Jerry Brown’s ignorant — literally — views on school reform

Jan. 25, 2013

By Chris Reed

Gov. Jerry Brown likes to dress up his speeches with quotes and literary references, so here’s one for Jerry: Those who do not remember the past are condemned to repeat it. I bring up good old George Santayana’s chestnut because of the governor’s State of the State speech in which he once again suggested local control is the key to improving schools.

“This year, as you consider new education laws, I ask you to consider the principle of Subsidiarity. Subsidiarity is the idea that a central authority should only perform those tasks which cannot be performed at a more immediate or local level. In other words, higher or more remote levels of government, like the state, should render assistance to local school districts, but always respect their primary jurisdiction and the dignity and freedom of teachers and students.

“Subsidiarity is offended when distant authorities prescribe in minute detail what is taught, how it is taught and how it is to be measured. I would prefer to trust our teachers who are in the classroom each day, doing the real work – lighting fires in young minds.”
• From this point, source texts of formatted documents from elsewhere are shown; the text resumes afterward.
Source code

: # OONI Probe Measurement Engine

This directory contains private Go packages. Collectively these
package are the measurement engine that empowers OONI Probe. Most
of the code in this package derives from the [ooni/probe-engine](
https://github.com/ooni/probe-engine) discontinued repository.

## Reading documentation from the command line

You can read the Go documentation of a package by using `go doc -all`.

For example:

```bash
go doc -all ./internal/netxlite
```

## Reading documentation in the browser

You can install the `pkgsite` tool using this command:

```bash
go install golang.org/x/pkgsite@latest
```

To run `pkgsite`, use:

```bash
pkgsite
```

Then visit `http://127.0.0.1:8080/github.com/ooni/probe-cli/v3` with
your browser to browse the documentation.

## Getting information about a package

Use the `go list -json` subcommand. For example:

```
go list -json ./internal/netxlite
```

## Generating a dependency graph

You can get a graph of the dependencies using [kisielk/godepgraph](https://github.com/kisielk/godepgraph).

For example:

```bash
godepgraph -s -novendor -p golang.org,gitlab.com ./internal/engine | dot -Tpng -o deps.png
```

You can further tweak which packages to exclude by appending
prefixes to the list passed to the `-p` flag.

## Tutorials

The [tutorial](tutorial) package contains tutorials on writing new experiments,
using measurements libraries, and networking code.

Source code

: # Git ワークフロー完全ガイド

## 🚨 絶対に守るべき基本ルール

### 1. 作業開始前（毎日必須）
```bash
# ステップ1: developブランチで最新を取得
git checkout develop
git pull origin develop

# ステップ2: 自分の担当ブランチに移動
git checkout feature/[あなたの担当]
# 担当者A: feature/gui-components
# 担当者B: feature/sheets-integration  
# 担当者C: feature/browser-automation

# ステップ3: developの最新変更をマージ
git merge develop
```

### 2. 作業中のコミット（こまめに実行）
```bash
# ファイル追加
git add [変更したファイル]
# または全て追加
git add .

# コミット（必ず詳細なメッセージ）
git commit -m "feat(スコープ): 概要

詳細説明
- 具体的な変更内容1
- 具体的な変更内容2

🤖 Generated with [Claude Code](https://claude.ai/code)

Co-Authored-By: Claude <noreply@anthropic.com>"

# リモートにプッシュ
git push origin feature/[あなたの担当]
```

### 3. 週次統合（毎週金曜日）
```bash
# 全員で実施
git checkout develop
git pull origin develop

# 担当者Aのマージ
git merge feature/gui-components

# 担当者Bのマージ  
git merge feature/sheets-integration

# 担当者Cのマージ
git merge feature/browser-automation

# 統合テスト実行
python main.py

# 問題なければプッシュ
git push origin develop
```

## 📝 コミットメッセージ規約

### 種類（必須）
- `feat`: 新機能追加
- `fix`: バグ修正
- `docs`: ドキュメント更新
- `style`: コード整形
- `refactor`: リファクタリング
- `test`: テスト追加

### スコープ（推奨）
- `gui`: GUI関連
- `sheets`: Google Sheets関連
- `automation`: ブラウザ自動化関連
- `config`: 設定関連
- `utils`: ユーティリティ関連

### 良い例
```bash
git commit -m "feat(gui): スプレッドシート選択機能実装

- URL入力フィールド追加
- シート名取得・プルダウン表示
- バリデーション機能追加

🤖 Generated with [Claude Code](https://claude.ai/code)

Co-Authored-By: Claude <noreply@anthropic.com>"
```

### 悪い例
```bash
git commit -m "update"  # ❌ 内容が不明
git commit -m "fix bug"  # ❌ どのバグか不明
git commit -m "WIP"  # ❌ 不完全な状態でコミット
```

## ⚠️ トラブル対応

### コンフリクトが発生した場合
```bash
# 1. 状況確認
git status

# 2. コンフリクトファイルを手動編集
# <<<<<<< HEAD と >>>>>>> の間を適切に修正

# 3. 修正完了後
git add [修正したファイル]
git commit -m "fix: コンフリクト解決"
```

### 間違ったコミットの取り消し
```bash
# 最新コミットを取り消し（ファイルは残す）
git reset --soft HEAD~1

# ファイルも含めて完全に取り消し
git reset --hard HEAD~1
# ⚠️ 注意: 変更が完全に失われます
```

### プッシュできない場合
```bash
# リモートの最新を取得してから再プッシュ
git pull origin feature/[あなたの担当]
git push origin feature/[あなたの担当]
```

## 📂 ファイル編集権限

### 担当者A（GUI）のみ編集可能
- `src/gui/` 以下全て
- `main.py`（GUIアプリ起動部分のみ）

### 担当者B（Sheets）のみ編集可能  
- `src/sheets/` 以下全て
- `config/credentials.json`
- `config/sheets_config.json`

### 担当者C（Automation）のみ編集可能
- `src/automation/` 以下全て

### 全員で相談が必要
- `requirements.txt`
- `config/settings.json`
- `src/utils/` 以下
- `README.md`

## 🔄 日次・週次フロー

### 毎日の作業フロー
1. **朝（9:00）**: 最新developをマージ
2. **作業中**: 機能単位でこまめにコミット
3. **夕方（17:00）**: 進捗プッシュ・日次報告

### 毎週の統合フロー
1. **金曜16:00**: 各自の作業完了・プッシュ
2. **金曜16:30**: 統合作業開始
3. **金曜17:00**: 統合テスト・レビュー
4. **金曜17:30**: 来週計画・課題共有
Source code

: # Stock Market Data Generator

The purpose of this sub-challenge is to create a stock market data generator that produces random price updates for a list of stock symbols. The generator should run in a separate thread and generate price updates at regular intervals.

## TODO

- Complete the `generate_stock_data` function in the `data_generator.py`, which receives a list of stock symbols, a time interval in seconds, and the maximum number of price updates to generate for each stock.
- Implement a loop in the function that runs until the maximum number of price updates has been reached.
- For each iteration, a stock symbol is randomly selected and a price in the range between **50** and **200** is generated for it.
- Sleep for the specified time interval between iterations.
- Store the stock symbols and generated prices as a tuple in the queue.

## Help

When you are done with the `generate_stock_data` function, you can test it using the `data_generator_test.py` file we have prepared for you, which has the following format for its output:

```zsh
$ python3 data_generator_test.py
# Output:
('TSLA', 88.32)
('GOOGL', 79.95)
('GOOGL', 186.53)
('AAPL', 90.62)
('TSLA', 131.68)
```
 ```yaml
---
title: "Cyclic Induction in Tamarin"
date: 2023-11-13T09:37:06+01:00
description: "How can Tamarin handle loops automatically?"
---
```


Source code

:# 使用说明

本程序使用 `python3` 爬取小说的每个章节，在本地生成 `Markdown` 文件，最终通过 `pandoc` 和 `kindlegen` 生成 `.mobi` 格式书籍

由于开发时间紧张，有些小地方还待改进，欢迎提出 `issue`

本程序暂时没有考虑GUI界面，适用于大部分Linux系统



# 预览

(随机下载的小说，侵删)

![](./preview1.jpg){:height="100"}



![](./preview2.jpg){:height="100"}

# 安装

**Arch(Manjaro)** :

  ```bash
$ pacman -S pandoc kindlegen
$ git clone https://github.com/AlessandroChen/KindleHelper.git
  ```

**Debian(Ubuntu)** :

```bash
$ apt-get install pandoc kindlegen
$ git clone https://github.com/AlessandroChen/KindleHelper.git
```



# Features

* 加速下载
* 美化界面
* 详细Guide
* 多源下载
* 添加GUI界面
This is absolutely bizarre. Local control of public schools — and the stagnation, complacency and deference to the interests of adult employees it typically yields — is what drove the two big moments in U.S. education reform history. How can Jerry not know this?

The first pivotal moment came in 1983 when the National Commission on Excellence in Educational Excellence released “A Nation at Risk,” a report on the state of public schools with an instantly famous admonition on its first page:

“If an unfriendly foreign power had attempted to impose on America the mediocre educational performance that exists today, we might well have viewed it as an act of war.”

The report powerfully and at great length detailed the inertia and resistance to new approaches, technologies, standards and measurement of student and teacher performance in local school districts.

But of all the report’s recommendations, the one that was adopted most enthusiastically was the call for higher education funding. Why? Usually because of inertia and resistance to change. More money? Good! Higher standards, higher expectations, measuring student and teacher performance? Bad!

Public school inertia — then, now and forever

By the late 1990s, education reform was again a hot topic, and in both parties. After George W. Bush’s election in 2000, the president worked with Sen. Ted Kennedy on a new federal push for education reform, which ended up being the No Child Left Behind legislation. That NCLB has had a mixed record doesn’t discount the motives driving it. What were they?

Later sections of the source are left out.